Et à ces mots le supérieur releva sa robe, tira de sa ceinture une paire de superbes pistolets qu'il déposa près de son assiette.
—Faides, faides, cheneral, faides, répondit l'Allemand; les bisdolets, c'est l'ami de l'homme; chen ai aussi, moi, des bisdolets. Oh mais! c'est édonnant comme les vodres leur ressemblent, c'est édonnant.
—Cela se peut, répondit le supérieur en réprimant un sourire; ce sont de très bonnes armes, que j'ai fait venir d'Allemagne, des Kukenreiter.
—Des Kukenreiter?
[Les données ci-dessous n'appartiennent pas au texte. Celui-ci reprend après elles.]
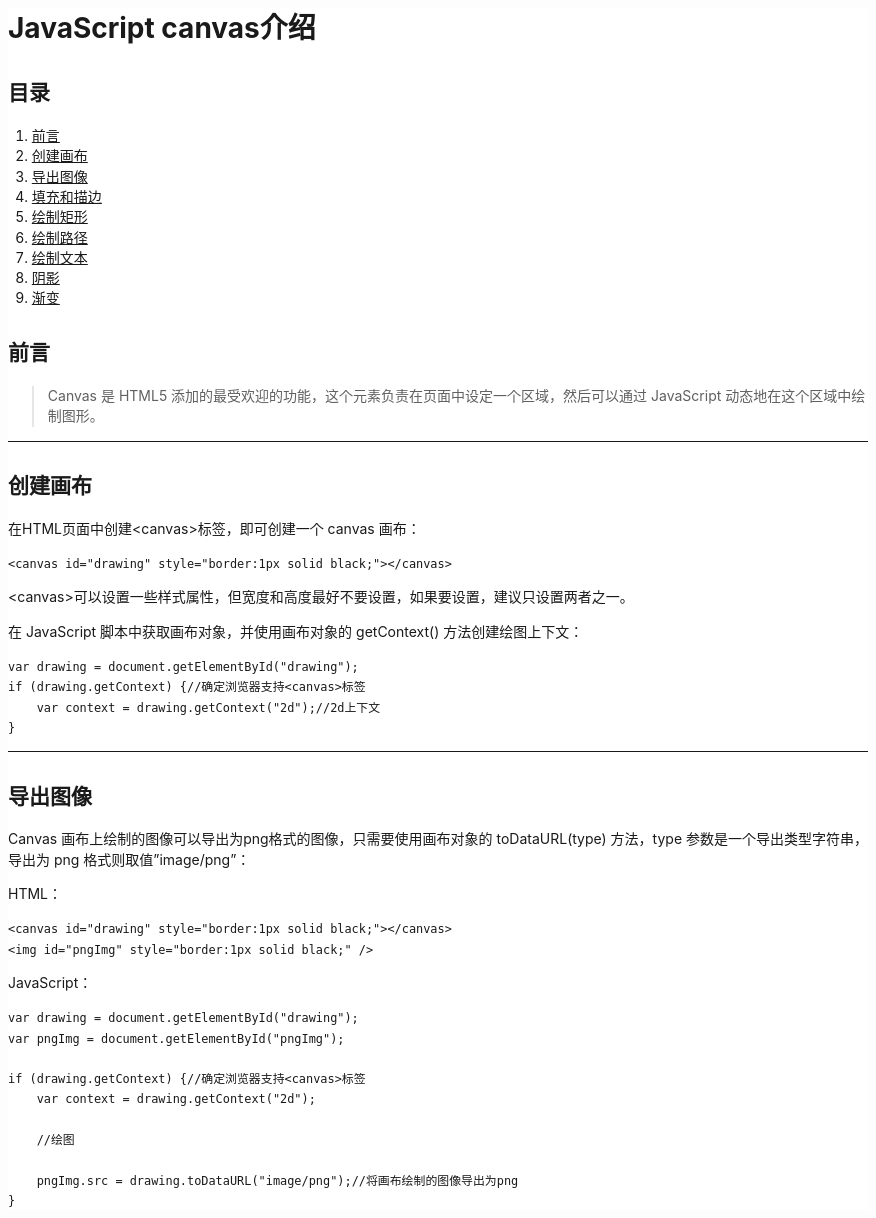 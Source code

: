 
# JavaScript canvas介绍 #

## 目录 ##

1. [前言](#href1)
2. [创建画布](#href2)
3. [导出图像](#href3)
4. [填充和描边](#href4)
5. [绘制矩形](#href5)
6. [绘制路径](#href6)
7. [绘制文本](#href7)
8. [阴影](#href8)
9. [渐变](#href9)

## <a name="href1">前言</a> ##

> Canvas 是 HTML5 添加的最受欢迎的功能，这个元素负责在页面中设定一个区域，然后可以通过 JavaScript 动态地在这个区域中绘制图形。

---

## <a name="href2">创建画布</a> ##

在HTML页面中创建\<canvas\>标签，即可创建一个 canvas 画布：

```
<canvas id="drawing" style="border:1px solid black;"></canvas>
```

\<canvas\>可以设置一些样式属性，但宽度和高度最好不要设置，如果要设置，建议只设置两者之一。

在 JavaScript 脚本中获取画布对象，并使用画布对象的 getContext() 方法创建绘图上下文：

```
var drawing = document.getElementById("drawing");
if (drawing.getContext) {//确定浏览器支持<canvas>标签
    var context = drawing.getContext("2d");//2d上下文
}
```

---

## <a name="href3">导出图像</a> ##

Canvas 画布上绘制的图像可以导出为png格式的图像，只需要使用画布对象的 toDataURL(type) 方法，type 参数是一个导出类型字符串，导出为 png 格式则取值”image/png”：

HTML：
```
<canvas id="drawing" style="border:1px solid black;"></canvas>
<img id="pngImg" style="border:1px solid black;" />
```

JavaScript：
```
var drawing = document.getElementById("drawing");
var pngImg = document.getElementById("pngImg");

if (drawing.getContext) {//确定浏览器支持<canvas>标签
    var context = drawing.getContext("2d");

    //绘图

    pngImg.src = drawing.toDataURL("image/png");//将画布绘制的图像导出为png
}
```

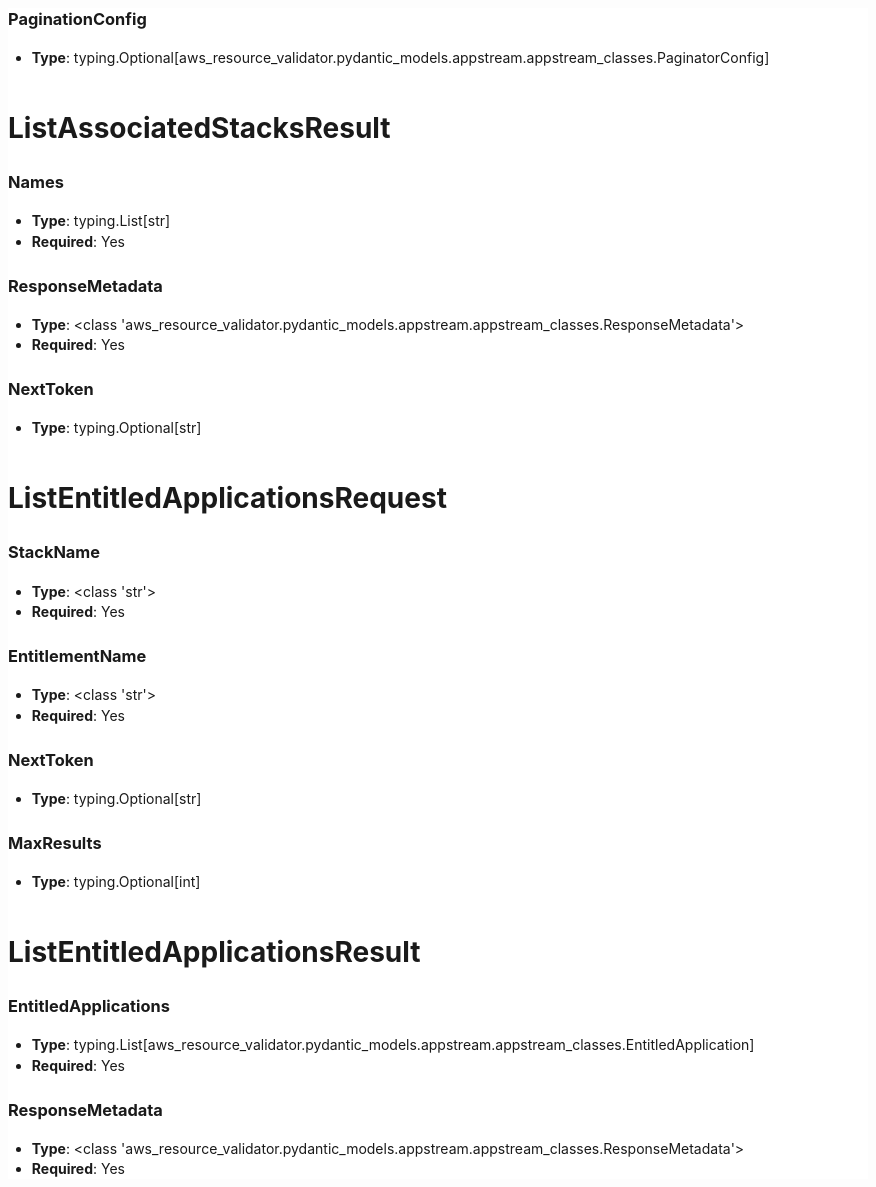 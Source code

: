 ### PaginationConfig
- **Type**: typing.Optional[aws_resource_validator.pydantic_models.appstream.appstream_classes.PaginatorConfig]


# ListAssociatedStacksResult

### Names
- **Type**: typing.List[str]
- **Required**: Yes

### ResponseMetadata
- **Type**: <class 'aws_resource_validator.pydantic_models.appstream.appstream_classes.ResponseMetadata'>
- **Required**: Yes

### NextToken
- **Type**: typing.Optional[str]


# ListEntitledApplicationsRequest

### StackName
- **Type**: <class 'str'>
- **Required**: Yes

### EntitlementName
- **Type**: <class 'str'>
- **Required**: Yes

### NextToken
- **Type**: typing.Optional[str]

### MaxResults
- **Type**: typing.Optional[int]


# ListEntitledApplicationsResult

### EntitledApplications
- **Type**: typing.List[aws_resource_validator.pydantic_models.appstream.appstream_classes.EntitledApplication]
- **Required**: Yes

### ResponseMetadata
- **Type**: <class 'aws_resource_validator.pydantic_models.appstream.appstream_classes.ResponseMetadata'>
- **Required**: Yes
C'est jusdement ça. Faides donc brendre les miens, qui sont avec ma pagache, cheneral, pour les gombarer un beu.
—Après le dîner, comte, après le dîner. Mettez-vous en face de moi, là, très bien. Savez-vous votre Bénédicité?.
—Je l'ai su autrevois; mais che l'ai un beu ouplié.
—Tant pis, tant pis, dit le général, car je comptais sur vous pour le dire; mais si vous l'avez oublié, on s'en passera.